At my signal, unleash hell.
—Maximus
Allow me to explain.
It would be disingenuous of me to advise you and say something like, “stop being so guarded” and expect you to see any results. Let me pick another one, “stop getting distracted when people are talking to you.” There isn’t one behavior that is blocking you and there isn’t one behavior that will generate charisma for you.
So why did I write that cruelly deceptive headline and risk losing all the trust we’ve built up to date? Well, there is one thing you should definitely stop doing if you want to develop more charisma. The twist is it more about how you think about learning charisma. It’s not about how you implement it.
The #1 thing stopping you from having more charisma is following bad advice on charisma.
This bad advice comes in two flavors.
Flavor 1: The Soul-less clone approach
Most books and articles about charisma exhort you to develop certain traits or perform certain charisma-enhancing behaviors. The problem with this approach is without understanding the underlying mechanism that generates charisma, this is really hit-or-miss.
Copying someone who has an intangible quality like charisma will not make you more charismatic. It will just make you a cheap, soul-less copy. Let’s take George Clooney for example. And me.
Let’s say I drink the same coffee as George. I dress like him. I change my speech to sound and talk like him. I emulate his smile, his walk, and his hair. Well, perhaps a wig since I’m bald, but I digress.
Ask yourself, if I make 1000 modifications to look and behave like George Clooney will I suddenly possess his charm and charisma? Will Stacy Keibler or Amal Alamuddin be impressed by my Clooney-ness?
Of course not! You know this.
You cannot replicate intangible qualities using tangible behavior.
It doesn’t work.
So stop falling like Charlie Brown for those Top 10 lists of things to start doing to have more Charisma.
Flavor 2: The too-specific success story
I love a good underdog or success story just as much as the next guy, but hearing about how someone else developed and deployed charisma is of limited value to me unless that story reveals the deep, underlying principles of charisma. In most stories, you hear a lot about strategies and tactics. The problem with that is strategies and tactics only work when used in the right scenarios. Richard Branson’s scenario is not my scenario. We are vastly different in terms of geographical setting, background, ability, access to resources, luck, a moment in time you name it. So unless his story contains the universal principles that I can try to apply to my own situation, the primary value of hearing his story is inspiration. I’m not going to be able to start an airline, a record company, etc. using his formula for success. That’s just silly.

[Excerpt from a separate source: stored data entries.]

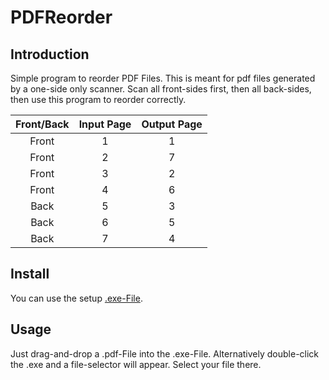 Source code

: # PDFReorder
## Introduction
Simple program to reorder PDF Files. This is meant for pdf files generated by a one-side only scanner.
Scan all front-sides first, then all back-sides, then use this program to reorder correctly.

| Front/Back    | Input Page | Output Page |
|---------------|------------|-------------|
| <center>Front | <center>1  | <center>1   |
| <center>Front | <center>2  | <center>7   |
| <center>Front | <center>3  | <center>2   |
| <center>Front | <center>4  | <center>6   |
| <center>Back  | <center>5  | <center>3   |
| <center>Back  | <center>6  | <center>5   |
| <center>Back  | <center>7  | <center>4   |

## Install
You can use the setup [.exe-File](https://github.com/Sebireb/PDFReorder/releases/download/Release1.2/Setup_PDFReorder.exe).

## Usage
Just drag-and-drop a .pdf-File into the .exe-File.
Alternatively double-click the .exe and a file-selector will appear. Select your file there.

So now that you’ve stopped doing things that won’t help, what should you do instead? Do whatever it takes to generate more charisma as defined below:
Charisma is the ability to sense, and ultimately deliver, exactly what is most needed from an emotional perspective in a given moment.
Anything you do to get you closer to being able to do the above will help you move the charisma needle. Everything else may help nominally, but is mostly a waste of time because you are not targeting the actual charisma-generating mechanism, which is based on emotional connection and in a way, leadership.
If you do this, you will be well on your way! I hope to cross paths with you someday because I love a charismatic person.
Cheers!
The suggestion is really interesting.
I personally believe that the fundamental ability of charismatic people is to be able to employ all the various skills that are generally recognized in the
right measure and at the right time, given that the excess in each of those could have the opposite effect. In simple words, I would define the charisma as the set of specific language and behaviors that we use every day. So it’s what we say, how we say it and how we act that makes the big difference.
Also, great points. I agree that timing is a huge part of it and also that we already have everything we need to be charismatic. Thanks for your input. I appreciate you.
That was me, Aldo!
I love the distinctions you are making. I have found in my own experience charisma is about self trust. You either trust what’s going to come out of your mouth & your energy matches it or you don’t. Yes you need presence of mind, yes you need awareness of what’s going on with others emotionally, yet if you don’t trust what’s moving through and share it fully, your charisma equals 0.
Thank you for your great insight and guidance. I hope folks follow your advice to focus on the inner instead of the outer. So wise ❤️
Thanks, Wendy. Great point about the need to trust yourself to have charisma. It fits right in line with it coming from inside you as an internal state, and not as an action that fakes that state. If you can’t trust yourself, you can’t be truly effective, at charisma or anything else for that matter. Thanks for that insight!